Two questions: (1) does Judge Crawford know how criminal investigations work; and (2, relatedly) has he read his own decision?
I’ve spent the better part of three decades in and around law enforcement, and there are plenty of crimes law enforcement officers — local cops, state troopers, FBI and HSI agents, etc. — find were committed but never charge. There are therefore a multitude of reasons that this dog may not have barked.
In that vein, on what grounds would “the agency charged with the protection of the public from crime” have indicted Mahwadi criminally for saying “I like to kill Jews”, or for claiming to have “built modified 9mm submachine guns while he was in Palestine”?
While the former is odious, both statements are “speech”, and thus it’s curious that the same judge who uses purple prose in discussing the need for First Amendment limitations on the government’s power to punish speakers in the civil immigration context also somehow questions why Mahdawi wasn’t charged criminally for making statements.
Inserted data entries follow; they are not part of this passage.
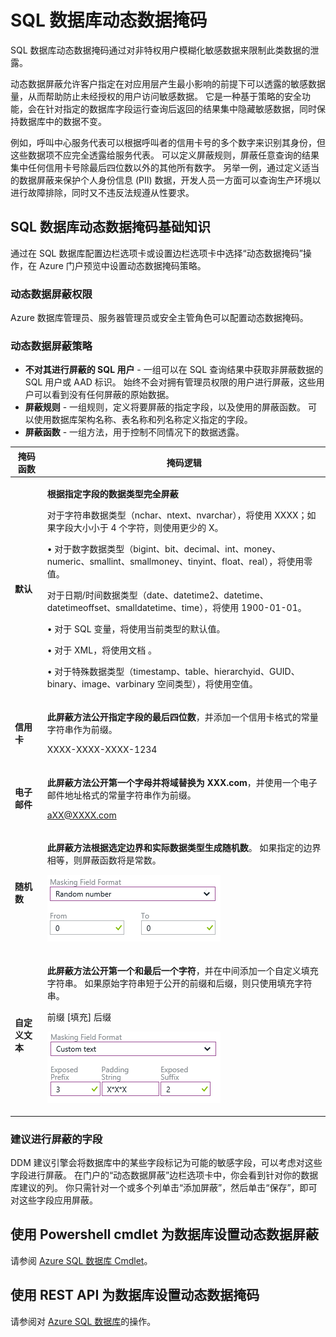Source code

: <properties
    pageTitle="Azure SQL 数据库动态数据掩码 | Azure"
    description="SQL 数据库动态数据掩码通过对非特权用户模糊化敏感数据来控制此类数据的泄露"
    services="sql-database"
    documentationcenter=""
    author="ronitr"
    manager="jhubbard"
    editor=""
    translationtype="Human Translation" />
<tags
    ms.assetid="4b36d78e-7749-4f26-9774-eed1120a9182"
    ms.service="sql-database"
    ms.custom="secure and protect"
    ms.devlang="NA"
    ms.topic="article"
    ms.tgt_pltfrm="NA"
    ms.workload="data-services"
    ms.date="03/09/2017"
    wacn.date="04/17/2017"
    ms.author="ronitr; ronmat"
    ms.sourcegitcommit="7cc8d7b9c616d399509cd9dbdd155b0e9a7987a8"
    ms.openlocfilehash="cf13c0290cc0356db0885d6762a4ebebac304431"
    ms.lasthandoff="04/07/2017" />

# <a name="sql-database-dynamic-data-masking"></a>SQL 数据库动态数据掩码

SQL 数据库动态数据掩码通过对非特权用户模糊化敏感数据来限制此类数据的泄露。 

动态数据屏蔽允许客户指定在对应用层产生最小影响的前提下可以透露的敏感数据量，从而帮助防止未经授权的用户访问敏感数据。 它是一种基于策略的安全功能，会在针对指定的数据库字段运行查询后返回的结果集中隐藏敏感数据，同时保持数据库中的数据不变。

例如，呼叫中心服务代表可以根据呼叫者的信用卡号的多个数字来识别其身份，但这些数据项不应完全透露给服务代表。 可以定义屏蔽规则，屏蔽任意查询的结果集中任何信用卡号除最后四位数以外的其他所有数字。 另举一例，通过定义适当的数据屏蔽来保护个人身份信息 (PII) 数据，开发人员一方面可以查询生产环境以进行故障排除，同时又不违反法规遵从性要求。

## <a name="sql-database-dynamic-data-masking-basics"></a>SQL 数据库动态数据掩码基础知识
通过在 SQL 数据库配置边栏选项卡或设置边栏选项卡中选择“动态数据掩码”操作，在 Azure 门户预览中设置动态数据掩码策略。

### <a name="dynamic-data-masking-permissions"></a>动态数据屏蔽权限
Azure 数据库管理员、服务器管理员或安全主管角色可以配置动态数据掩码。

### <a name="dynamic-data-masking-policy"></a>动态数据屏蔽策略
* **不对其进行屏蔽的 SQL 用户** - 一组可以在 SQL 查询结果中获取非屏蔽数据的 SQL 用户或 AAD 标识。 始终不会对拥有管理员权限的用户进行屏蔽，这些用户可以看到没有任何屏蔽的原始数据。
* **屏蔽规则** - 一组规则，定义将要屏蔽的指定字段，以及使用的屏蔽函数。 可以使用数据库架构名称、表名称和列名称定义指定的字段。
* **屏蔽函数** - 一组方法，用于控制不同情况下的数据透露。

| 掩码函数 | 掩码逻辑 |
| --- | --- |
| **默认**|<p>**根据指定字段的数据类型完全屏蔽**</p><p>对于字符串数据类型（nchar、ntext、nvarchar），将使用 XXXX；如果字段大小小于 4 个字符，则使用更少的 X。</p><p>• 对于数字数据类型（bigint、bit、decimal、int、money、numeric、smallint、smallmoney、tinyint、float、real），将使用零值。</p><p>对于日期/时间数据类型（date、datetime2、datetime、datetimeoffset、smalldatetime、time），将使用 1900-01-01。</p><p>• 对于 SQL 变量，将使用当前类型的默认值。</p><p>• 对于 XML，将使用文档 <masked/>。</p><p>• 对于特殊数据类型（timestamp、table、hierarchyid、GUID、binary、image、varbinary 空间类型），将使用空值。</p> |
| **信用卡** |<p>**此屏蔽方法公开指定字段的最后四位数**，并添加一个信用卡格式的常量字符串作为前缀。</p><p>XXXX-XXXX-XXXX-1234 </p>|
| **电子邮件** |<p>**此屏蔽方法公开第一个字母并将域替换为 XXX.com**，并使用一个电子邮件地址格式的常量字符串作为前缀。</p><p>aXX@XXXX.com </p>|
| **随机数** |<p>**此屏蔽方法根据选定边界和实际数据类型生成随机数**。 如果指定的边界相等，则屏蔽函数将是常数。</p><p>![导航窗格](./media/sql-database-dynamic-data-masking-get-started/1_DDM_Random_number.png) </p>|
| **自定义文本** |<p>**此屏蔽方法公开第一个和最后一个字符**，并在中间添加一个自定义填充字符串。 如果原始字符串短于公开的前缀和后缀，则只使用填充字符串。 </p><p>前缀 [填充] 后缀</p><p>![导航窗格](./media/sql-database-dynamic-data-masking-get-started/2_DDM_Custom_text.png)</p> |

<a name="Anchor1"></a>

### <a name="recommended-fields-to-mask"></a>建议进行屏蔽的字段
DDM 建议引擎会将数据库中的某些字段标记为可能的敏感字段，可以考虑对这些字段进行屏蔽。 在门户的“动态数据屏蔽”边栏选项卡中，你会看到针对你的数据库建议的列。 你只需针对一个或多个列单击“添加屏蔽”，然后单击“保存”，即可对这些字段应用屏蔽。

## <a name="set-up-dynamic-data-masking-for-your-database-using-powershell-cmdlets"></a>使用 Powershell cmdlet 为数据库设置动态数据屏蔽
请参阅 [Azure SQL 数据库 Cmdlet](https://msdn.microsoft.com/zh-cn/library/azure/mt574084.aspx)。

## <a name="set-up-dynamic-data-masking-for-your-database-using-rest-api"></a>使用 REST API 为数据库设置动态数据掩码
请参阅对 [Azure SQL 数据库](https://msdn.microsoft.com/zh-cn/library/dn505719.aspx)的操作。
<!--Update_Description: update "掩码" to "屏蔽"; remove azure portal related content-->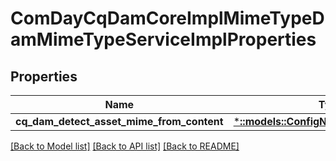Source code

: # ComDayCqDamCoreImplMimeTypeDamMimeTypeServiceImplProperties

## Properties
Name | Type | Description | Notes
------------ | ------------- | ------------- | -------------
**cq_dam_detect_asset_mime_from_content** | [***::models::ConfigNodePropertyBoolean**](configNodePropertyBoolean.md) |  | [optional] 

[[Back to Model list]](../README.md#documentation-for-models) [[Back to API list]](../README.md#documentation-for-api-endpoints) [[Back to README]](../README.md)


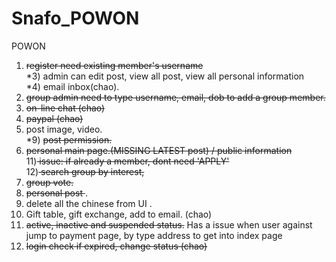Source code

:# Snafo_POWON
POWON

1) <strike>register need existing member's username </strike></br>
*3) admin can edit post, view all post, view all personal information </br>
*4) email inbox(chao).  </br>
5) <strike>group admin need to type username, email, dob to add a group member. </strike> </br>
6) <strike> on-line chat (chao) </strike></br>
7) <strike> paypal	(chao) </strike> </br>
8) post image, video.  </br>
*9) <strike>post permission.  </strike></br>
10) <strike>personal main page.(MISSING LATEST post) / public information </strike> </br>
11)<strike> issue: if already a member, dont need 'APPLY'</strike> </br>
12)<strike> search group by interest, </strike> </br>
13) <strike>group vote. </strike> </br>
14) <strike>personal post </strike>. </br>
15) delete all the chinese from UI .</br>
16) Gift table, gift exchange, add to email. (chao) </br>
17) <strike> active, inactive and suspended status.</strike> Has a issue when user against jump to payment page, by type address to get into index page </br>
18) <strike>login check if expired, change status (chao)</strike></br>
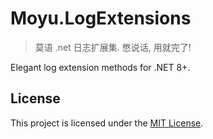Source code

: # Moyu.LogExtensions

> 莫语 .net 日志扩展集. 憋说话, 用就完了!

Elegant log extension methods for .NET 8+.

## License

This project is licensed under the [MIT License](../LICENSE).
The same goes for the alien’s inquiries about “buying a sniper rifle and an automatic weapon”. Gun store owners are asked that or similar questions regularly, but simply asking the question is not a predicate for charging on either the federal or state level.
Those statements only become salient in the context of the grounds of removal lodged by the secretary of State, again that Madhawi has “engaged in threatening rhetoric and intimidation of pro-Israeli bystanders at a protest”. In those circumstances, a base desire to kill Jews and experience making firearms in a country dedicated to Israel’s annihilation become extremely relevant.
When issuing high-profile decisions in cases that involve issues at “the heart of an ongoing political debate among the American people”, judges should be as dispassionate as possible. That’s not what happened in this case, however.